§ EXERCISE PROMPT: Below are the records; copy out every line that holds the word "MongoDB".

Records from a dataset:
╭──

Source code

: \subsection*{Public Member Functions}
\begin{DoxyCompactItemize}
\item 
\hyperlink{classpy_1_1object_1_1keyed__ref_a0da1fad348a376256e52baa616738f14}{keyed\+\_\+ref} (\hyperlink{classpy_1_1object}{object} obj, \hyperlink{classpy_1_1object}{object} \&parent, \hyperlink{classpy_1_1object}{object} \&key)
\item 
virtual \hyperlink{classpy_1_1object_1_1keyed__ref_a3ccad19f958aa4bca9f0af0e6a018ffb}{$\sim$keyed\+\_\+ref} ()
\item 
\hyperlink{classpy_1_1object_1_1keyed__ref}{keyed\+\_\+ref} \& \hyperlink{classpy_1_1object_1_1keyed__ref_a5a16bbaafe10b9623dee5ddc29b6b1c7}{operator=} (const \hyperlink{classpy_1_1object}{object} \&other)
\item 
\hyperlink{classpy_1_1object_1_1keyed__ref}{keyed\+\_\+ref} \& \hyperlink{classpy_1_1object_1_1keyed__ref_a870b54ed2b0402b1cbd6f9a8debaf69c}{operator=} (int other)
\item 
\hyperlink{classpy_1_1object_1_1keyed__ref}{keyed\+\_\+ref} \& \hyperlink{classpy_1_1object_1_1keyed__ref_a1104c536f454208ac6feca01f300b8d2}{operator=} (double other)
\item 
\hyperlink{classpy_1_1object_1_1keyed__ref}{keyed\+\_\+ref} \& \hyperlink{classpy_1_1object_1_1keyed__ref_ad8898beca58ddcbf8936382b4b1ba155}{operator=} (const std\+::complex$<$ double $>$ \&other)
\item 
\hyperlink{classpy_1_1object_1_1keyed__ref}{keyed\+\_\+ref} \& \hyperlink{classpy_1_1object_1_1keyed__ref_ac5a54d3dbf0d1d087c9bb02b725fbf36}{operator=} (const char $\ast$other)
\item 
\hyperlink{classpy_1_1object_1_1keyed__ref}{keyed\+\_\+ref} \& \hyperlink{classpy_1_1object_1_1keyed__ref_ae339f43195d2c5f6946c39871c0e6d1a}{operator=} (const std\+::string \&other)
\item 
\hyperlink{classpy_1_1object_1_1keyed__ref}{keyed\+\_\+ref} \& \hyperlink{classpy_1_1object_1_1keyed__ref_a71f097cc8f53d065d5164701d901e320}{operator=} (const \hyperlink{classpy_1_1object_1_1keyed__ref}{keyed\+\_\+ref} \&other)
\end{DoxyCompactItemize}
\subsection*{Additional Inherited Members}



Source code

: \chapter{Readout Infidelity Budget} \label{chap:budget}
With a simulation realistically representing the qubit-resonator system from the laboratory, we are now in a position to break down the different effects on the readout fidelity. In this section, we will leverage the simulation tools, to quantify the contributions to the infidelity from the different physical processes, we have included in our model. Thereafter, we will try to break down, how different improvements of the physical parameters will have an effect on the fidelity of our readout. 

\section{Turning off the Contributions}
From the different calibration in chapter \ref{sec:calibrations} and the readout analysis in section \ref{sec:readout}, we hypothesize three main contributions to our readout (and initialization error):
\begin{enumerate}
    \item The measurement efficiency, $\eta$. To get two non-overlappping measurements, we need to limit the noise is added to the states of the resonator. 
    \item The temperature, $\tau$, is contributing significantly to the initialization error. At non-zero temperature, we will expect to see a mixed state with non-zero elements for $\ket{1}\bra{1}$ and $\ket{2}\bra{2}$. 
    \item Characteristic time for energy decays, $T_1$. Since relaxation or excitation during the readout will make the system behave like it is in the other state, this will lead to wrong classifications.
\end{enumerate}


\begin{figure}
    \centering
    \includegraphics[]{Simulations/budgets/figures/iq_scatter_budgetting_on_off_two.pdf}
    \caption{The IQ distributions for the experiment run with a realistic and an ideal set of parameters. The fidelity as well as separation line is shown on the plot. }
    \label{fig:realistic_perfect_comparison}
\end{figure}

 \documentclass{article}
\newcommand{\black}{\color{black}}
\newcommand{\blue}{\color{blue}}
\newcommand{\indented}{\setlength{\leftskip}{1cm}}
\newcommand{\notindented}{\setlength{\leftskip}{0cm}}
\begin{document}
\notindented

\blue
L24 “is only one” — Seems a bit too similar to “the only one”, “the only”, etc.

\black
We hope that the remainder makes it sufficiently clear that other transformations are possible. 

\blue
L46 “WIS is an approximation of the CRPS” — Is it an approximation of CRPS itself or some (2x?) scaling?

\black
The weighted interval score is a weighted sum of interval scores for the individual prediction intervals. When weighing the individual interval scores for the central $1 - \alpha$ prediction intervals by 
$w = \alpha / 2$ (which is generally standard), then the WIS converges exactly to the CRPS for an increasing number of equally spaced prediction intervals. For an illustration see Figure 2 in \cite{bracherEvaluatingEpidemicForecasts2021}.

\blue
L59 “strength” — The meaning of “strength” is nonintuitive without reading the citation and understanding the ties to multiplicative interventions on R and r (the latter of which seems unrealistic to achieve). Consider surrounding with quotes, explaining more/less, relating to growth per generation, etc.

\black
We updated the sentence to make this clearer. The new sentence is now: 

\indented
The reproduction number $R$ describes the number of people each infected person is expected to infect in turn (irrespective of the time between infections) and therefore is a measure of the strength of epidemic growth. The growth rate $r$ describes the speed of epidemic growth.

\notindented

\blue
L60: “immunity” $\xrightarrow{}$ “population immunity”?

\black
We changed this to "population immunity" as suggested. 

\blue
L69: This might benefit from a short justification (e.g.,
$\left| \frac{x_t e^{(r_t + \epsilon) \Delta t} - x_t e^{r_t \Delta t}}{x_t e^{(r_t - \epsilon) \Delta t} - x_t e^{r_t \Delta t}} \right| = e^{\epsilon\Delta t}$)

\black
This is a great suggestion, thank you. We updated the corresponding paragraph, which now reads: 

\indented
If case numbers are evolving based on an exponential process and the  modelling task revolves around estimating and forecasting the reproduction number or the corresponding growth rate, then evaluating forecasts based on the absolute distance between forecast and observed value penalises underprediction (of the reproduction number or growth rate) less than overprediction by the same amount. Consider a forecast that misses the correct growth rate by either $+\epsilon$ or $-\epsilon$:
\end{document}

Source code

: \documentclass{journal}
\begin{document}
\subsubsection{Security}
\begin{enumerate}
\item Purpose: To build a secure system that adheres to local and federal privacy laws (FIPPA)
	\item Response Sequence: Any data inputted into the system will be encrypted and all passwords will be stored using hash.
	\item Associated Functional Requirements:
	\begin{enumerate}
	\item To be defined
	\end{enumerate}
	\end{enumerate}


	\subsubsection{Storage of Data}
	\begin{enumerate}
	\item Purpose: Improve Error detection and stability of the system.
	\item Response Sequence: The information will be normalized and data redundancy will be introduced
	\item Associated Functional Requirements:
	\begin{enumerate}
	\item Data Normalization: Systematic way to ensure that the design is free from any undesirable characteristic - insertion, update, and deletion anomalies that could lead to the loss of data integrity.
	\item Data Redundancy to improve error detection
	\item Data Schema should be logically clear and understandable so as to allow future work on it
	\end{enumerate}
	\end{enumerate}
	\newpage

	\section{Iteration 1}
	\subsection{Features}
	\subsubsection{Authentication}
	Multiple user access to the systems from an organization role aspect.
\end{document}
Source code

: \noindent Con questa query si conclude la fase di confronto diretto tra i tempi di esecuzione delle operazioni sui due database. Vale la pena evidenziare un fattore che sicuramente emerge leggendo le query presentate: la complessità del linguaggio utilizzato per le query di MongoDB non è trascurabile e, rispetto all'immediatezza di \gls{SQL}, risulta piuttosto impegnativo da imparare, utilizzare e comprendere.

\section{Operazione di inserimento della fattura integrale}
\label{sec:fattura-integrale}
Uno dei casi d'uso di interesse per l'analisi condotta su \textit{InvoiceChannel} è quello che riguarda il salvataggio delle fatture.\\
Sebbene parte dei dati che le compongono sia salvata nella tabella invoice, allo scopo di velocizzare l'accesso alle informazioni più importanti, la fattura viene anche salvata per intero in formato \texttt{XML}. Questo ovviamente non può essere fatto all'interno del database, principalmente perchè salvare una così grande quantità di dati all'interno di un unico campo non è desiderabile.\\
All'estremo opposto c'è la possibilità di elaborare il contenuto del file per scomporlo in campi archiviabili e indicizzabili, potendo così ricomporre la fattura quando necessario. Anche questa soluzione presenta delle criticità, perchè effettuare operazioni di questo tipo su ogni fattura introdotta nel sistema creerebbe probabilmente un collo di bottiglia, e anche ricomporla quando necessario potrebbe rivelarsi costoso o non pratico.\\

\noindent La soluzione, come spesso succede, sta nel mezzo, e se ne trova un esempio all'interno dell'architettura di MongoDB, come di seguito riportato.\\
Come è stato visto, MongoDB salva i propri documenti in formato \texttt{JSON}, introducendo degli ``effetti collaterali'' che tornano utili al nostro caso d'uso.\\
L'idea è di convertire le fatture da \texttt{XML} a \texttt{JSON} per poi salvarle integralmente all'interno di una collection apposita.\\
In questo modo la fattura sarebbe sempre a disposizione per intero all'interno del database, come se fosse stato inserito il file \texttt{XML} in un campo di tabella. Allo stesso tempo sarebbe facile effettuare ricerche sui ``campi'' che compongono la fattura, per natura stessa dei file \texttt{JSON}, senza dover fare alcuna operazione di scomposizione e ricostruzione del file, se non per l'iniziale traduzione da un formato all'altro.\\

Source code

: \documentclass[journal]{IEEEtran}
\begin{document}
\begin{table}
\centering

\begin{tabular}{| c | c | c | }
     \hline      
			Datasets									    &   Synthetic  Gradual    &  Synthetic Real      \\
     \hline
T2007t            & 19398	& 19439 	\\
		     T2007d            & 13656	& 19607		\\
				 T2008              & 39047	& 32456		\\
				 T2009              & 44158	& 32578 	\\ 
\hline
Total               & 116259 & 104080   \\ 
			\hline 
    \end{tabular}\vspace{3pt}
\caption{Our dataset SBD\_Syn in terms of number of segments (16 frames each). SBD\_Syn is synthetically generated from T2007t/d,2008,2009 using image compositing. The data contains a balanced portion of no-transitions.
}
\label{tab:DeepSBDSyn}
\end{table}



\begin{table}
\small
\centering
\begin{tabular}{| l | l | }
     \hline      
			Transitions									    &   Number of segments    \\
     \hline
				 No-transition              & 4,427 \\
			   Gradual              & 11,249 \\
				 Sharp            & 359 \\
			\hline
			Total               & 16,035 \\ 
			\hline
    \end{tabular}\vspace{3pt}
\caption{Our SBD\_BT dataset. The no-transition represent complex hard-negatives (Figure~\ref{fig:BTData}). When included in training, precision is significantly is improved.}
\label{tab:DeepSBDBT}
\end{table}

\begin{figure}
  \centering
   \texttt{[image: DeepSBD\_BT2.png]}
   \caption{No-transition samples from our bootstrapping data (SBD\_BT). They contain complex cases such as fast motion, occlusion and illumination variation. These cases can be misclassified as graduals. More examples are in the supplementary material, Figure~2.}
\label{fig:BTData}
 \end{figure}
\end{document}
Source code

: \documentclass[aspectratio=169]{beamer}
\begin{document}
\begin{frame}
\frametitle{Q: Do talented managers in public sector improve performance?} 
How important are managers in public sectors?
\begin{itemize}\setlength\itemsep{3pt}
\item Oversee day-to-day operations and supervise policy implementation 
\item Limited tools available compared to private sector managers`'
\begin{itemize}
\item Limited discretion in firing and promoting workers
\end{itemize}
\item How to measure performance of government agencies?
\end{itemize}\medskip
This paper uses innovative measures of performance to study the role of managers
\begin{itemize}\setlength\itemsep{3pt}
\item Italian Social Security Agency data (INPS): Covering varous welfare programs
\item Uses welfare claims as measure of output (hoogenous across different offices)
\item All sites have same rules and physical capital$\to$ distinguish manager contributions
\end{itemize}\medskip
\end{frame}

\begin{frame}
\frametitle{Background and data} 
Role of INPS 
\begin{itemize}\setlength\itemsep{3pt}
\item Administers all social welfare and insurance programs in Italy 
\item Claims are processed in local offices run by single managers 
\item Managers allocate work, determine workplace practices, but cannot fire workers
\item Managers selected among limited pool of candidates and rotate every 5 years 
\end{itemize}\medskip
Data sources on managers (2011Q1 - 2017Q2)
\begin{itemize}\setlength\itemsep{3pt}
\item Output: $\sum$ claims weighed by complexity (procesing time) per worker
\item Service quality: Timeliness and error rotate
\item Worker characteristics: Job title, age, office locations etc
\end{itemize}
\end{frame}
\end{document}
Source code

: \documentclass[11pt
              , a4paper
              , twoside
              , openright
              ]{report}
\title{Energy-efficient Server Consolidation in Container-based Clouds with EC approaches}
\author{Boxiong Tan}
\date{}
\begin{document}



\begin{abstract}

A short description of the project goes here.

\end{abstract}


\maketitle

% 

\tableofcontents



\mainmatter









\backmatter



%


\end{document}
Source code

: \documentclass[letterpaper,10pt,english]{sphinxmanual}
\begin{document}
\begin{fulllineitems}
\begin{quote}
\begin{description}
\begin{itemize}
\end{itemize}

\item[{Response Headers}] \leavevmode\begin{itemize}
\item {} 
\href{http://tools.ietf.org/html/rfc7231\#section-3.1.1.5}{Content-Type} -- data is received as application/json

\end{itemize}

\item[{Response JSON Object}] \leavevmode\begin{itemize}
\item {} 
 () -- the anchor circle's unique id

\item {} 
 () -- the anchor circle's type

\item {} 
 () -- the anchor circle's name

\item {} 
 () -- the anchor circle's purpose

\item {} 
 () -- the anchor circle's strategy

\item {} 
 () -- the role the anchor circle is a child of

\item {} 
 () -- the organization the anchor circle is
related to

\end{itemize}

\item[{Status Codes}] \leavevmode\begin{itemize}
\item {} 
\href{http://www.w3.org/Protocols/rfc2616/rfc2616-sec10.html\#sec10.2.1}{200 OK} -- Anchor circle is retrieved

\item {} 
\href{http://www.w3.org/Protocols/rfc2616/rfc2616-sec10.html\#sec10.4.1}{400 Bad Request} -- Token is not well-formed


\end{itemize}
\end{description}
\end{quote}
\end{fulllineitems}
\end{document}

╰──

§ YOUR SOLUTION:
: \noindent Con questa query si conclude la fase di confronto diretto tra i tempi di esecuzione delle operazioni sui due database. Vale la pena evidenziare un fattore che sicuramente emerge leggendo le query presentate: la complessità del linguaggio utilizzato per le query di MongoDB non è trascurabile e, rispetto all'immediatezza di \gls{SQL}, risulta piuttosto impegnativo da imparare, utilizzare e comprendere.
\noindent La soluzione, come spesso succede, sta nel mezzo, e se ne trova un esempio all'interno dell'architettura di MongoDB, come di seguito riportato.\\
Come è stato visto, MongoDB salva i propri documenti in formato \texttt{JSON}, introducendo degli ``effetti collaterali'' che tornano utili al nostro caso d'uso.\\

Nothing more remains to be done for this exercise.